Tout va trop vite, Marcel !

 

Une farce? Non, ce n’était pas une farce. C’était la veille. Mercredi 31 mars 2021. Notre Grand Chef avait pris la parole. Quel bon comédien, notre Grand Chef ! Le solo, une nouvelle fois, avait été écrit à la perfection. Un solo en trois actes. Nous attendions avec impatience ce spectacle. Chose amusante, les journalistes de BFMTV savaient déjà ce que le Grand Chef allait jouer. A leur manière, ils interprétaient en première partie le solo qui serait joué à vingt heures. Une sorte de grande répétition sans l’acteur principal.

Acte I.

Le « nous ». Le Grand Chef se rangeait dans nos rangs. « Nous sommes entrés dans une course de vitesse ». Sans le vouloir, je me retrouvais engagé dans cette compétition. Il y avait pourtant bien longtemps que les courses de vitesse ne me fascinaient plus. Je leur préférais la marche lente, en pleine conscience, la marche contemplative. De quel droit le Grand Chef m’incluait dans cette course? De son ton persuasif, il agitait une nouvelle fois le drapeau de la peur. Faire peur pour nous rassembler. Faire peur pour ne pas nous faire voir le reste comme le manque de lits dans les hôpitaux ou la déforestation massive en Amazonie. Faire peur pour nous laisser nous aveugler par notre propre peur. Faire peur pour ne plus nous donner à réfléchir. Faire peur pour nous faire tout accepter. Même le pire. Même ce qui ne nous était pas dit. »La propagation du virus dans toute l’Europe… Un virus plus dangereux et plus meurtrier ».

Acte II.

Après ce constat effrayant, glacial, exposé par le Grand Chef, nous en arrivions au comportement qui en découlait naturellement. Un comportement que nous devions tous adopter. Une évidence. Un comportement logique qui allait de soi. Comportement. Conditionnement. Mon cerveau était habitué à présent.
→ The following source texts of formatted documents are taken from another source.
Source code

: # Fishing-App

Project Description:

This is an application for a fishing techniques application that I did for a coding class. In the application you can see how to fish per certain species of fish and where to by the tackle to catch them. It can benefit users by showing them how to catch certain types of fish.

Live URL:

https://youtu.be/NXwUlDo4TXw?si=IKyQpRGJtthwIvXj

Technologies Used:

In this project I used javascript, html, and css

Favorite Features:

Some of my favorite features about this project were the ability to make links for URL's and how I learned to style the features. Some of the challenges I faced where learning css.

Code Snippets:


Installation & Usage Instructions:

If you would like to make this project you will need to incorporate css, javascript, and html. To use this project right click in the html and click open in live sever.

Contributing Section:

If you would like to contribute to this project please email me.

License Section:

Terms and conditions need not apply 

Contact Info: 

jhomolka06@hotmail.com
Il ne me restait plus qu’à le programmer, à moins que le Grand Chef ne l’eut déjà programmé pour moi grâce à son solo hypnotique. « Protéger la vie, au présent, nos malades, au futur, nos enfants ». Pour eux, nous devions fournir un « effort supplémentaire ». Ce qui me rassurait, ce qui me consolait était que je n’étais pas le seul dans le cas. Je me sentais appartenir à une grande famille de combattants. Toute résistance était balayée. Il me fallait courir plus vite que le virus pour gagner la course. Couvre-feu à 19 heures maintenu. Télétravail vivement encouragé. Commerces, fermés. Contrôles renforcés sur la voie publique pour interdire et sanctionner tout rassemblement au-delà de six personnes. Les manifestations étaient de ce fait prohibées. Attestation obligatoire au-delà de dix kilomètres à partir de samedi 3 avril. L’objectif était de limiter les réunions privées, les fêtes. Notre Grand Chef nous expliquait que c’était lors de ces occasions que nous nous contaminions. L’école, quant à elle, n’était pas négociale. Il y aurait cependant trois semaines de vacances à partir du lundi de Pâques pour tout le monde, ou, presque. De quoi digérer les chocolats que nous ne mangerions pas. La course au vaccin serait accélérée. Deux équipes s’affronteraient donc. L’équipe Virus contre l’équipe Vaccin. Ces Jeux Olympiques promettaient d’être passionnants. C’était la « clé pour renouer avec la vie ». La formule était jolie. Notre Grand Chef se lançait dans la poésie pour sauver l’humanité. Sa langue, néanmoins, avait fourché. « Vaccinements ». Un lapsus, aurait dit Freud. Que signifiait cet acte manqué ? Tout ce discours n’était-il que mensonge pour dissimuler l’état déplorable dans lequel se trouvaient nos hôpitaux ?

Acte III.

L’empathie et la délivrance promise. Notre Grand Chef se retirait soudain de notre groupe pour compatir sur notre sort. « Je sais votre lassitude ». Il se confessait même, en nous associant cette fois-ci à son mea culpa: « Nous avons commis des erreurs ». Tout juste après, il reprenait la barre, victorieux. Un Grand Chef n’était jamais vaincu car il était Grand Chef. « Mais nous nous sommes améliorés ». Notre Grand Chef nous montrait la lumière divine après cette longue route rectiligne d’un mortel ennui. A la mi-mai, théâtres, restaurants, cafés seraient progressivement ouverts. Nos efforts seraient récompensés. Je voyais déjà cette belle brune que je savourerais à la terrasse du Café du Port de Trentemoult face aux voiliers enlisés à marée basse. La vie était belle. Notre Grand Chef terminait, comme à son habitude, son solo en apothéose: « Nous tiendrons unis et déterminés, vive la République, vive la France ! « . Aucun applaudissement pourtant. J’oubliais, les théâtres ne laissaient plus entrer le public.

Et Marcel ?

Marcel, je ne l’avais toujours pas retrouvé, mon Marcel, avec sa moustache si élégante, qui fabriquait des savons à Marseille, des savons qui sentaient bon les cigales, les olives et la mer.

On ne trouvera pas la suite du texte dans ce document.